▸ **TASK**: Wherever the string "recomendações" occurs in a line of these records, report that line.

Items listed in a dataset

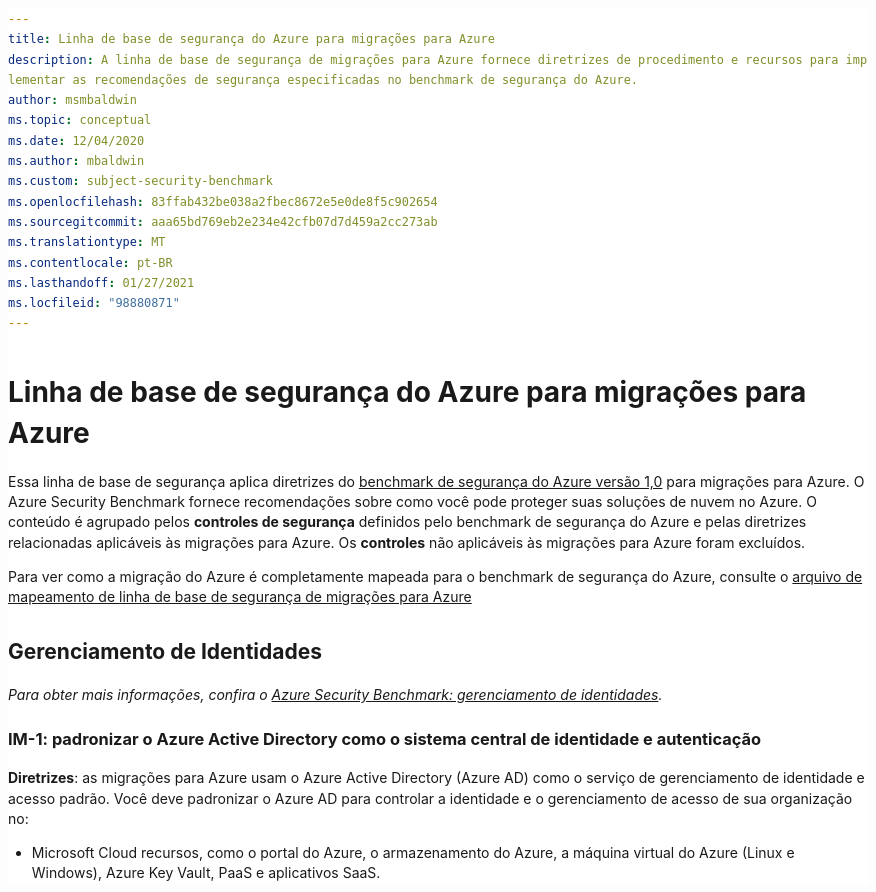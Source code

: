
 ```yaml
---
title: Linha de base de segurança do Azure para migrações para Azure
description: A linha de base de segurança de migrações para Azure fornece diretrizes de procedimento e recursos para implementar as recomendações de segurança especificadas no benchmark de segurança do Azure.
author: msmbaldwin
ms.topic: conceptual
ms.date: 12/04/2020
ms.author: mbaldwin
ms.custom: subject-security-benchmark
ms.openlocfilehash: 83ffab432be038a2fbec8672e5e0de8f5c902654
ms.sourcegitcommit: aaa65bd769eb2e234e42cfb07d7d459a2cc273ab
ms.translationtype: MT
ms.contentlocale: pt-BR
ms.lasthandoff: 01/27/2021
ms.locfileid: "98880871"
---
```

# <a name="azure-security-baseline-for-azure-migrate"></a>Linha de base de segurança do Azure para migrações para Azure

Essa linha de base de segurança aplica diretrizes do [benchmark de segurança do Azure versão 1,0](../security/benchmarks/overview-v1.md) para migrações para Azure. O Azure Security Benchmark fornece recomendações sobre como você pode proteger suas soluções de nuvem no Azure.
O conteúdo é agrupado pelos **controles de segurança** definidos pelo benchmark de segurança do Azure e pelas diretrizes relacionadas aplicáveis às migrações para Azure. Os **controles** não aplicáveis às migrações para Azure foram excluídos.

 
Para ver como a migração do Azure é completamente mapeada para o benchmark de segurança do Azure, consulte o [arquivo de mapeamento de linha de base de segurança de migrações para Azure](https://github.com/MicrosoftDocs/SecurityBenchmarks/tree/master/Azure%20Offer%20Security%20Baselines)

## <a name="identity-management"></a>Gerenciamento de Identidades

*Para obter mais informações, confira o [Azure Security Benchmark: gerenciamento de identidades](../security/benchmarks/security-controls-v2-identity-management.md).*

### <a name="im-1-standardize-azure-active-directory-as-the-central-identity-and-authentication-system"></a>IM-1: padronizar o Azure Active Directory como o sistema central de identidade e autenticação

**Diretrizes**: as migrações para Azure usam o Azure Active Directory (Azure AD) como o serviço de gerenciamento de identidade e acesso padrão. Você deve padronizar o Azure AD para controlar a identidade e o gerenciamento de acesso de sua organização no:

- Microsoft Cloud recursos, como o portal do Azure, o armazenamento do Azure, a máquina virtual do Azure (Linux e Windows), Azure Key Vault, PaaS e aplicativos SaaS.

▸ **RESULT**:
description: A linha de base de segurança de migrações para Azure fornece diretrizes de procedimento e recursos para implementar as recomendações de segurança especificadas no benchmark de segurança do Azure.
Essa linha de base de segurança aplica diretrizes do [benchmark de segurança do Azure versão 1,0](../security/benchmarks/overview-v1.md) para migrações para Azure. O Azure Security Benchmark fornece recomendações sobre como você pode proteger suas soluções de nuvem no Azure.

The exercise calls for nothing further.